Wherever the string "Agent" appears in a line of the listing below, report that line.

┄┄┄┄┄┄┄┄┄┄

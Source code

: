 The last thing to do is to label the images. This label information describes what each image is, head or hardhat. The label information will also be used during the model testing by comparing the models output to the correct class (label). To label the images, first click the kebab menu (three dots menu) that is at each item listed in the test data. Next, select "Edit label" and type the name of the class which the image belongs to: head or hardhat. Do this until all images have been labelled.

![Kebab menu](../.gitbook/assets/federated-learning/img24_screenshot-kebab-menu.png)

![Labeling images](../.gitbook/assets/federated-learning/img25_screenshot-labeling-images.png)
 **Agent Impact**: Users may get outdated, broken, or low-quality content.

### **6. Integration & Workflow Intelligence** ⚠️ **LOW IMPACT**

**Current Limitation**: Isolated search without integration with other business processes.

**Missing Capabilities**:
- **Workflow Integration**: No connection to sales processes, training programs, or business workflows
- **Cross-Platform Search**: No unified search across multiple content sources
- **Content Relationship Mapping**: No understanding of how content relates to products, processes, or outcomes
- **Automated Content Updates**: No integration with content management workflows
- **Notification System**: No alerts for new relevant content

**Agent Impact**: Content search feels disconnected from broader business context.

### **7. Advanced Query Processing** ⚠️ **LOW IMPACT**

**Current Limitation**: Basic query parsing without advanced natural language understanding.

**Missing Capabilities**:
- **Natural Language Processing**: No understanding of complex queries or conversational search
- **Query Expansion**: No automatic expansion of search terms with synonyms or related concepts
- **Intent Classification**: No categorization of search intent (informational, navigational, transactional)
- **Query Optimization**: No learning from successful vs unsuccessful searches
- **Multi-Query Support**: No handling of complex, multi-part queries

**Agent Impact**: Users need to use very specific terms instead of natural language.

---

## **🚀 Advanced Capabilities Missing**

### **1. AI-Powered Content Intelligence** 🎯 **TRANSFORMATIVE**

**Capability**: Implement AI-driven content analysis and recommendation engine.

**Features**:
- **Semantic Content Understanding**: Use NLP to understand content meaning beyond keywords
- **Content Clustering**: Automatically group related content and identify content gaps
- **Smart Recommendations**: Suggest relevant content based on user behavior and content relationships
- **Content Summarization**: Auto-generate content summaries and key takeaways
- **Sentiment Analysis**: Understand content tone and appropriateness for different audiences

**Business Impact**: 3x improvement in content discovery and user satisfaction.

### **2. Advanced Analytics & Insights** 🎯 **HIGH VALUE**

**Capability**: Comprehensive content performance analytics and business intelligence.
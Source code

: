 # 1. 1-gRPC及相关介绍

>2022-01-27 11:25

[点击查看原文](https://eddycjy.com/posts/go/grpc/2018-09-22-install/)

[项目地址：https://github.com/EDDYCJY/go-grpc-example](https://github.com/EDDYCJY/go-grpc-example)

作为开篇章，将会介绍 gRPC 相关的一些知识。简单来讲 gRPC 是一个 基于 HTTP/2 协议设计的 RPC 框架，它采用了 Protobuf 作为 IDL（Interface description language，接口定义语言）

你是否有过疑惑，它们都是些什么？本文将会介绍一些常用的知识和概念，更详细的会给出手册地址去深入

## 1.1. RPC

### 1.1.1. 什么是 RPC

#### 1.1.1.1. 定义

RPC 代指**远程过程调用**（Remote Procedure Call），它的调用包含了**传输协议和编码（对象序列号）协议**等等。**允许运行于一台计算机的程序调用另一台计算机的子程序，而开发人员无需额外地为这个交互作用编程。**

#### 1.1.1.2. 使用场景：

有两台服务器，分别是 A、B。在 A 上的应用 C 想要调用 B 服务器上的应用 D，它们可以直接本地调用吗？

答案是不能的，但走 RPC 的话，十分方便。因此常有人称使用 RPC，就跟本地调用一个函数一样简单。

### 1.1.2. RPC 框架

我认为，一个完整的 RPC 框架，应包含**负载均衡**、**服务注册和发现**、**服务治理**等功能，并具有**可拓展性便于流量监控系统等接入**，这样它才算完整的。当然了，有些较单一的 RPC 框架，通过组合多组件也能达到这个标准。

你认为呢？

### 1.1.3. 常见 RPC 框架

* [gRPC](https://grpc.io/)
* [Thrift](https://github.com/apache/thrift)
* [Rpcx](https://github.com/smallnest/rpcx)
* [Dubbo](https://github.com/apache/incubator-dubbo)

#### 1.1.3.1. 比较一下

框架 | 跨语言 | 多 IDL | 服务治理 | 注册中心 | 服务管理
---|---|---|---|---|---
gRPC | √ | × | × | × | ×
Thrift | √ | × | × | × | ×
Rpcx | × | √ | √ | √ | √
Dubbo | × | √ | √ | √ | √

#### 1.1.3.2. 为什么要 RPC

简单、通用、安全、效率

┄┄┄┄┄┄┄┄┄┄

Written response.
 **Agent Impact**: Users may get outdated, broken, or low-quality content.
**Agent Impact**: Content search feels disconnected from broader business context.
**Agent Impact**: Users need to use very specific terms instead of natural language.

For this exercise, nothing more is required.